Sales of both the X1/9 and the 124 Spider had fallen so drastically due to quality control issues and the high rust issue for Fiat cars. Fiat removed themselves from the sports-car business and removed their presence from the U.S. in 1982. After turning over marketing and support of the car to International Automobile Importers, Inc., managed by Malcolm Bricklin, it was arranged for Bertone to take over the complete manufacturing and marketing of the Fiat X1/9.

Because of this transition, numerous 'special editions' have been produced over the years. Bertone took over from 1982 until 1989 shortly after the introduction of the 1500 model and models were badged as the Bertone X1/9. Bertone models redesigned the footwells to give more legroom and sitting comfort to taller occupants. Other luxury features like power windows, leather seats, and air conditioning were improvements added by Bertone. Prices rose to around $14,000 during the mid-1980s.

The Bertone X1/9 'IN' was unveiled to the market in the spring of '82. Featuring two-tone paintwork and the 'IN' décor on the roll-bar, the inside also sports better quality fabric and bright red carpeting. For 1983 new two-tone paint schemes were available with the paint line halfway up the wheel arches. They also produced rust protection and added a modernized electrical system for 1984 models with GBC fused replaced by AGC fuses in a modern fuse and the relay center placed under the dash below the glove box.

The Bertone 'VS' model replaced the 'IN' model in the spring of 1983. The only big revision was the new Speedline SL 082 rims. The roll-bar décor now said 'X 1-9' vertically and the new color scheme was metallic Charcoal #900. This model was produced through 1987.

In the spring of '84 the 'S' model was introduced with new color schemes where the vertical divider between the two colors was moved up to right below the window line. Another update included mirrors on both sides now. 1984 was also the first year for 'Trons' Cromodora CD-179 wheels. The following year bumper and sail panel molding was updated from natural aluminum to flat black.
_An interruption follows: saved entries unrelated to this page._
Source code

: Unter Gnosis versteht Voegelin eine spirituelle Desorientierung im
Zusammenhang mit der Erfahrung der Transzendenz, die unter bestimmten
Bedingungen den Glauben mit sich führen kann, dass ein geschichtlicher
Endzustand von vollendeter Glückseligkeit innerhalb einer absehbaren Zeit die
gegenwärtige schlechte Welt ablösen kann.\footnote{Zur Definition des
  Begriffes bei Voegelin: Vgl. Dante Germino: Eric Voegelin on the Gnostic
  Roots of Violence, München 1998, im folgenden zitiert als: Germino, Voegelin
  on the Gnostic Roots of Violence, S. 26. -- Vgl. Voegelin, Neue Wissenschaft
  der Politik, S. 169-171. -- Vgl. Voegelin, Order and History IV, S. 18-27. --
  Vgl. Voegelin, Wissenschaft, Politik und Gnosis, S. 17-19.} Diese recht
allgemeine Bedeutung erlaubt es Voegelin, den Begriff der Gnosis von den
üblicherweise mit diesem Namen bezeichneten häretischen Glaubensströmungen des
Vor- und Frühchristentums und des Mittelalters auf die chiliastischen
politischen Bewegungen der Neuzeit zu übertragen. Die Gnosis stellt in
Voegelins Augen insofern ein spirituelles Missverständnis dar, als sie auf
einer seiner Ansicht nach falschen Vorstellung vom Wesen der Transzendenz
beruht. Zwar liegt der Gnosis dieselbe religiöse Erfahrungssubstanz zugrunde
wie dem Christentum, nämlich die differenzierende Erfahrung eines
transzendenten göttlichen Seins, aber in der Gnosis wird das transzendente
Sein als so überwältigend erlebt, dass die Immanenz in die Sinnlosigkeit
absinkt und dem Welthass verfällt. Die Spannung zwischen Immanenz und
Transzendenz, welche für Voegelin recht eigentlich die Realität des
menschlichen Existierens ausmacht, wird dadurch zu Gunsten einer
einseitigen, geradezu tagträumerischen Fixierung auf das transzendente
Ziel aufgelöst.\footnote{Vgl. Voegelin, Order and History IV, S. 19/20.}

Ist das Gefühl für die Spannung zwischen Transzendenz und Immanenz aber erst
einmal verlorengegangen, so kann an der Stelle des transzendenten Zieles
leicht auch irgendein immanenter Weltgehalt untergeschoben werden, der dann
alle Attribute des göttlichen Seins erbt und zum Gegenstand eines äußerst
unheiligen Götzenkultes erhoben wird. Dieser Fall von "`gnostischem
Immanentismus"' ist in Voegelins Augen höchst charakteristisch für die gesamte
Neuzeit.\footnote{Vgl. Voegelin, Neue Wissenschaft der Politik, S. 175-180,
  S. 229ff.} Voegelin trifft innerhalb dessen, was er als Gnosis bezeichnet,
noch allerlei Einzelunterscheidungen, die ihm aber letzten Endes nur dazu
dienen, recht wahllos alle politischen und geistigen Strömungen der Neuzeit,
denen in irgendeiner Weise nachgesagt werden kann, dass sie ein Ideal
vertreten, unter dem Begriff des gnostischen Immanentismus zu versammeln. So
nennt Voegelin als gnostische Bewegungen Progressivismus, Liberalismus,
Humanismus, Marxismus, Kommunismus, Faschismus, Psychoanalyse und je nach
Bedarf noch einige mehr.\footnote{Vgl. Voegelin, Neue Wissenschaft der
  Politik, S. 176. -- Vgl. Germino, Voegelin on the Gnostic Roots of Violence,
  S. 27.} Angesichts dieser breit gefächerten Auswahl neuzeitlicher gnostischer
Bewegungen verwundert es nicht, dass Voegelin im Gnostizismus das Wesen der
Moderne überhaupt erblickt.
Introduced in the spring of 1985 was the 'Sunshine' model which featured slight changes in equipment and new materials on the inside, different rims and new color schemes.

The new 'S' model was re-introduced in the spring of '86 with sideskirts and Speedline SP 116A rims with 185/60x13 low-profile tires. The engine lid was now sporting the body color rather than the normal black. Two variants were offered, a carb' model and an injection model. In 1986 the CHMSL or Center High Mounted Stop Light was placed in the rear window right below the Targa bar in compliance with federal mandates. A fully padded steering wheel as well as cosmetic changes to climate controls were updates for the 1987 model year.

The final official series to be introduced to the continental European market was the Bertone X1/9 1500 'Special Edition'. The series was built n 1985 through 1986 as U.S. models, and for the European markets from 1988 through 1989.

During the spring of 1987, the final Fiat X1/9 model to grace the British automotive market was the 'Gran Finale'. Produced for just one year, the Gran Finale had a carb' engine, a rear spoiler and rims that were no longer black. The car was available in two colors: Mica Red or Mica Blue. Standard on the Gran Finale was the Alcantara fabric interior and air conditioning.

The first X1/9 racecar, the Filipinetti X1/0 of Scuderia Filipinetti, debuted at the Geneva Motor show in March of 1973. It was created in collaboration with Fiat and Mike Parkes; a racer and technician who would later create the Lancia Stratos. Powered by a 1290 cc engine with Lucas mechanical fuel injection, the Filipinetti pumped out 160hp at 8600 rpm and had a top speed of 130 mph.

Also introduced in 1973 was the Abarth X1/9 Prototipo from Fiat subsidiary Abarth. The Prototipo was intended to replace the 124 Spider Abarth as Fiat's chief rally vehicle though the parallel 131 Abarth project was chosen instead as the main rally competition platform. An 1840 cc engine with a custom 16v cylinder head fed by twin 44 mm Weber IDF carbs was the muscle behind the Prototipo. Sporting the customary Abarth lime-green/yellow and orange/pink colors that X1/9 Prototipos featured flared wheel-arches that hid the wide 235/5x13 tires, and a small 'duck tail' spoiler. To feed the carbs cool air from above the roof was an F1-style air intake that was created to feed the carburetor. Since this model was a prototype, there is no way to tell how many exact cars were produced though it is believed that five genuine models were created. As part of the development process, components and whole body-shells were often swapped and replaced.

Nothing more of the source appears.